Animosity among fire survivors over the lack of answers is growing, she said.
“Before you were traumatized, horribly upset and depressed,” Kohl said. “At this point in time a year later, you’ve got all that — plus a lot of anger.”
Data collected by the Department of Angels, a nonprofit formed to support L.A. fire victims, shows a sharp increase in dissatisfaction with the government response. In a February survey, about 17% of people directly affected by the fires reported having negative experiences with local and state government. In a follow-up survey released this week, more than half of survivors reported dissatisfaction.
Already, the erosion of trust has had consequences. A state senator abandoned legislation over the summer for a new public agency to oversee and raise funds for the recovery after residents revolted at giving local officials broader power. No similar master plan to organize or pay for rebuilding Los Angeles has emerged since.
Bass, who declined an interview request from POLITICO, has called reports surrounding the Lachman fire “tremendously alarming” and ordered a subsequent investigation into the department’s actions. A spokesperson has said the mayor’s office did not demand changes to the LAFD report and that the administration is only interested in the truth.
Barger has also requested an additional investigation from county fire officials into the late evacuation orders. She said she supported any inquiry that would shed light on decisionmaking from all agencies involved.
“This is not something that is going to go away,” Barger said. “It’s not gonna get swept under the rug."
Other elected officials argue the failure to provide answers affects far more than the areas that need to recover. Los Angeles City Councilmember Monica Rodriguez, who represents parts of the San Fernando Valley, said understanding what happened last January is necessary so the city can avoid repeating the same mistakes and prevent future disasters.
“Separate from the reconstruction of the Palisades, it is our job to demand that level of insight to ensure we can protect more communities going forward,” said Rodriguez, who serves on the council’s ad-hoc recovery committee. “Sadly, I don’t feel confident that we are at a juncture right now that we can absolutely say that.”

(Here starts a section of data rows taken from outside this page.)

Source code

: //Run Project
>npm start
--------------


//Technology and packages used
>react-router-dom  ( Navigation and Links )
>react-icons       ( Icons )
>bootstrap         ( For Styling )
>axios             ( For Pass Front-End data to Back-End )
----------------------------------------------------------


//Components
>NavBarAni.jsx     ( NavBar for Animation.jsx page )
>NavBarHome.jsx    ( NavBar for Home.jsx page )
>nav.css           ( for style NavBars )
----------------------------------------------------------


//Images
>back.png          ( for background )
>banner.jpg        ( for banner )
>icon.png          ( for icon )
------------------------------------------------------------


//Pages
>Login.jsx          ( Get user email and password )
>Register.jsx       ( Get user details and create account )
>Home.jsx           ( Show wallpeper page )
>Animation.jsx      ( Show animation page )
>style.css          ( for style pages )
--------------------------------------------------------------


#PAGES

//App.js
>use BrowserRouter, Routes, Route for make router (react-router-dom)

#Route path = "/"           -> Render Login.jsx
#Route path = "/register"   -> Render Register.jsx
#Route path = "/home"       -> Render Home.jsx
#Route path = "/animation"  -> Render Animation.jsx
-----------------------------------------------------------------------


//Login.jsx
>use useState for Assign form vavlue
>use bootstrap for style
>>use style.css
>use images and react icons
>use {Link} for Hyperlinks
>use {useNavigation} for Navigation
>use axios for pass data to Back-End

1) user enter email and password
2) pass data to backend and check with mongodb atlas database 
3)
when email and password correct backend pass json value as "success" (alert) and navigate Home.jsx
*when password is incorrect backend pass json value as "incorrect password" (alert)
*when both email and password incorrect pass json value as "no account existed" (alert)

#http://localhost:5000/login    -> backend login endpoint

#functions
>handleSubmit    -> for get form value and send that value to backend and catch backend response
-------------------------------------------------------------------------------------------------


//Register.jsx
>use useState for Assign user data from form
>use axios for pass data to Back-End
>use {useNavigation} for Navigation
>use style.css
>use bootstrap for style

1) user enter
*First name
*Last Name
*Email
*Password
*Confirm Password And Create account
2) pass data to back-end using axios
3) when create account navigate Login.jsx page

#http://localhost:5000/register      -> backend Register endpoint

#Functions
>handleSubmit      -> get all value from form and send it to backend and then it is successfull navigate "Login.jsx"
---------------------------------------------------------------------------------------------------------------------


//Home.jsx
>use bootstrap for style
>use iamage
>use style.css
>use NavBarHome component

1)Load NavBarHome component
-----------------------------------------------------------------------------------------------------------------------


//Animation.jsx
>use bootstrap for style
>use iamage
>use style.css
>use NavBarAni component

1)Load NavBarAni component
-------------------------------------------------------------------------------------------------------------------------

Besides the ongoing city and county investigations, other major reports on the wildfires are expected this year. Gov. Gavin Newsom’s office is planning to publish an assessment of public agencies’ preparations and response to the fires. Newsom’s office in November released a detailed timeline of events, but the study began Jan. 7 and did not include the Lachman fire. State parks employees have been criticized for not helping ensure that fire, which burned parklands, was extinguished. The state has said that was LAFD’s job. U.S. Sens. Rick Scott and Ron Johnson, Republicans who represent Florida and Wisconsin, respectively, are conducting a congressional investigation of the Palisades fire.
By the end of the year, the state auditor is scheduled to publish its own review of the blazes. Assemblymember John Harabedian, a Democrat who represents Altadena and requested the audit, said fire survivors are justified in their frustrations.
“The longer that we don’t have these answers, it feels like it’s an unintentional or intentional way to cover up the truth,” Harabedian said.